TRIDENT: Cross-Domain Trajectory Spatio-Temporal Representation via Distance-Preserving Triplet Learning
Abstract
We present the TRIplet-based Distance-preserving Embedding Network for Trajectories (TRIDENT), a spatio-temporal representation framework for compressing and retrieving trajectories across scales, from badminton courts to large-scale urban environments. Existing methods often assume smooth, continuous motion, but real trajectories exhibit event-driven annotation, abrupt direction changes, GPS errors, irregular sampling, and domain shifts, exposing the inefficiency, limited generalization, and inability to robustly integrate temporal order with spatial sequence structure of prior models.
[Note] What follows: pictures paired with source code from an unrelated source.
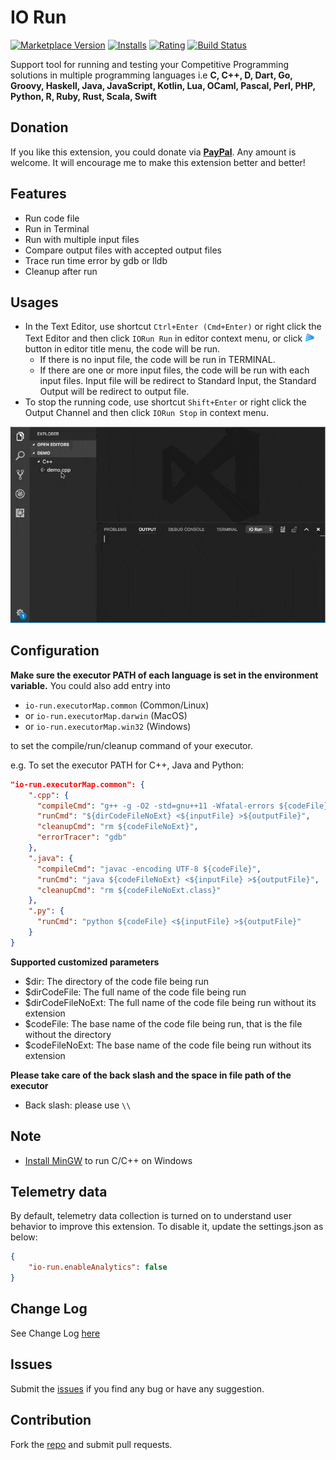 # IO Run

 [![Marketplace Version](https://vsmarketplacebadge.apphb.com/version/hoangnc.io-run.svg)](https://marketplace.visualstudio.com/items?itemName=hoangnc.io-run) [![Installs](https://vsmarketplacebadge.apphb.com/installs/hoangnc.io-run.svg)](https://marketplace.visualstudio.com/items?itemName=hoangnc.io-run) [![Rating](https://vsmarketplacebadge.apphb.com/rating/hoangnc.io-run.svg)](https://marketplace.visualstudio.com/items?itemName=hoangnc.io-run) [![Build Status](https://travis-ci.org/openhoangnc/vscode-io-run.svg?branch=master)](https://travis-ci.org/openhoangnc/vscode-io-run)

Support tool for running and testing your Competitive Programming solutions in multiple programming languages i.e **C, C++, D, Dart, Go, Groovy, Haskell, Java, JavaScript, Kotlin, Lua, OCaml, Pascal, Perl, PHP, Python, R, Ruby, Rust, Scala, Swift**

## Donation

If you like this extension, you could donate via **[PayPal](https://paypal.me/tohoangnc)**. Any amount is welcome. It will encourage me to make this extension better and better!

## Features

* Run code file
* Run in Terminal
* Run with multiple input files
* Compare output files with accepted output files
* Trace run time error by gdb or lldb
* Cleanup after run

## Usages

* In the Text Editor, use shortcut `Ctrl+Enter (Cmd+Enter)` or right click the Text Editor and then click `IORun Run` in editor context menu, or click ![RunIcon](images/run-16.png) button in editor title menu, the code will be run.
  * If there is no input file, the code will be run in TERMINAL.
  * If there are one or more input files, the code will be run with each input files. Input file will be redirect to Standard Input, the Standard Output will be redirect to output file.
* To stop the running code, use shortcut `Shift+Enter` or right click the Output Channel and then click `IORun Stop` in context menu.

![Usage](images/usage.gif)
## Configuration

**Make sure the executor PATH of each language is set in the environment variable.**
You could also add entry into 
* `io-run.executorMap.common` (Common/Linux)
* or `io-run.executorMap.darwin` (MacOS) 
* or `io-run.executorMap.win32` (Windows)

to set the compile/run/cleanup command of your executor.

e.g. To set the executor PATH for C++, Java and Python:
```json
"io-run.executorMap.common": {
    ".cpp": {
      "compileCmd": "g++ -g -O2 -std=gnu++11 -Wfatal-errors ${codeFile} -o ${codeFileNoExt}",
      "runCmd": "${dirCodeFileNoExt} <${inputFile} >${outputFile}",
      "cleanupCmd": "rm ${codeFileNoExt}",
      "errorTracer": "gdb"
    },
    ".java": {
      "compileCmd": "javac -encoding UTF-8 ${codeFile}",
      "runCmd": "java ${codeFileNoExt} <${inputFile} >${outputFile}",
      "cleanupCmd": "rm ${codeFileNoExt.class}"
    },
    ".py": {
      "runCmd": "python ${codeFile} <${inputFile} >${outputFile}"
    }
}
```
**Supported customized parameters**
  * $dir: The directory of the code file being run
  * $dirCodeFile: The full name of the code file being run
  * $dirCodeFileNoExt: The full name of the code file being run without its extension
  * $codeFile: The base name of the code file being run, that is the file without the directory
  * $codeFileNoExt: The base name of the code file being run without its extension

**Please take care of the back slash and the space in file path of the executor**
  * Back slash: please use `\\`

## Note
  * [Install MinGW](https://github.com/openhoangnc/vscode-io-run/wiki/Install-GNU-C%EF%BC%8B%EF%BC%8B---Compiler-and-config-for-VS-Code-in-Windows) to run C/C++ on Windows 

## Telemetry data
By default, telemetry data collection is turned on to understand user behavior to improve this extension. To disable it, update the settings.json as below:
```json
{
    "io-run.enableAnalytics": false
}
```

## Change Log
See Change Log [here](CHANGELOG.md)

## Issues
Submit the [issues](https://github.com/openhoangnc/vscode-io-run/issues) if you find any bug or have any suggestion.

## Contribution
Fork the [repo](https://github.com/openhoangnc/vscode-io-run) and submit pull requests.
TRIDENT addresses these challenges by combining GCN spatial embeddings with temporal features in a Dual-Attention Encoder (DAEncoder), along with a Nonlinear Tanh-Projection Attention Pooling (NTAP) module that preserves local order and robustness under noise. For metric learning, we introduce a Distance-preserving Multi-kernel Triplet Loss (DMT) to preserve pairwise spatio-temporal distances in the native feature space and their rank order within the embedding, thereby reducing geometry distortion and improving cross-domain generalization. Experiments on urban mobility and badminton datasets show that TRIDENT outperforms strong baselines in retrieval accuracy, efficiency, and cross-domain generalization. Furthermore, the learned embeddings capture spatio-temporal sequence patterns, facilitating tactical analysis of badminton rallies via silhouette-guided spectral clustering that provides more actionable insights than direct trajectory classification. An anonymous repo with code and data is in the supplement.